**About this task:** Each line below is to be copied exactly; images do not go into the copy.
==== Dataset
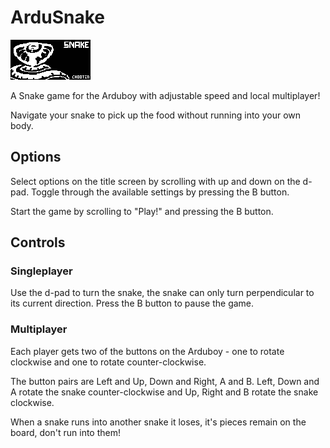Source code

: # ArduSnake
![Title Screen](https://raw.githubusercontent.com/chootin/ardusnake/master/title_screen.png)

A Snake game for the Arduboy with adjustable speed and local multiplayer!

Navigate your snake to pick up the food without running into your own body.

## Options
Select options on the title screen by scrolling with up and down on the d-pad.
Toggle through the available settings by pressing the B button.

Start the game by scrolling to "Play!" and pressing the B button.

## Controls
### Singleplayer
Use the d-pad to turn the snake, the snake can only turn perpendicular to its current direction.
Press the B button to pause the game.

### Multiplayer
Each player gets two of the buttons on the Arduboy - one to rotate clockwise and one to rotate counter-clockwise.

The button pairs are Left and Up, Down and Right, A and B.
Left, Down and A rotate the snake counter-clockwise and Up, Right and B rotate the snake clockwise.

When a snake runs into another snake it loses, it's pieces remain on the board, don't run into them!
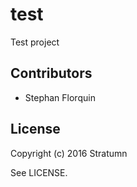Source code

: # test

Test project

## Contributors

* Stephan Florquin

## License

Copyright (c) 2016 Stratumn

See LICENSE.
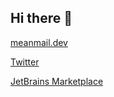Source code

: ## Hi there 👋

[meanmail.dev](https://meanmail.dev)

[Twitter](https://twitter.com/meanmaildev)

[JetBrains Marketplace](https://plugins.jetbrains.com/organizations/meanmail)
========
**Answer for this exercise:**
Source code

: # ArduSnake
![Title Screen](https://raw.githubusercontent.com/chootin/ardusnake/master/title_screen.png)

A Snake game for the Arduboy with adjustable speed and local multiplayer!

Navigate your snake to pick up the food without running into your own body.

## Options
Select options on the title screen by scrolling with up and down on the d-pad.
Toggle through the available settings by pressing the B button.

Start the game by scrolling to "Play!" and pressing the B button.

## Controls
### Singleplayer
Use the d-pad to turn the snake, the snake can only turn perpendicular to its current direction.
Press the B button to pause the game.

### Multiplayer
Each player gets two of the buttons on the Arduboy - one to rotate clockwise and one to rotate counter-clockwise.

The button pairs are Left and Up, Down and Right, A and B.
Left, Down and A rotate the snake counter-clockwise and Up, Right and B rotate the snake clockwise.

When a snake runs into another snake it loses, it's pieces remain on the board, don't run into them!
Source code

: # test

Test project

## Contributors

* Stephan Florquin

## License

Copyright (c) 2016 Stratumn

See LICENSE.
Source code

: ## Hi there 👋

[meanmail.dev](https://meanmail.dev)

[Twitter](https://twitter.com/meanmaildev)

[JetBrains Marketplace](https://plugins.jetbrains.com/organizations/meanmail)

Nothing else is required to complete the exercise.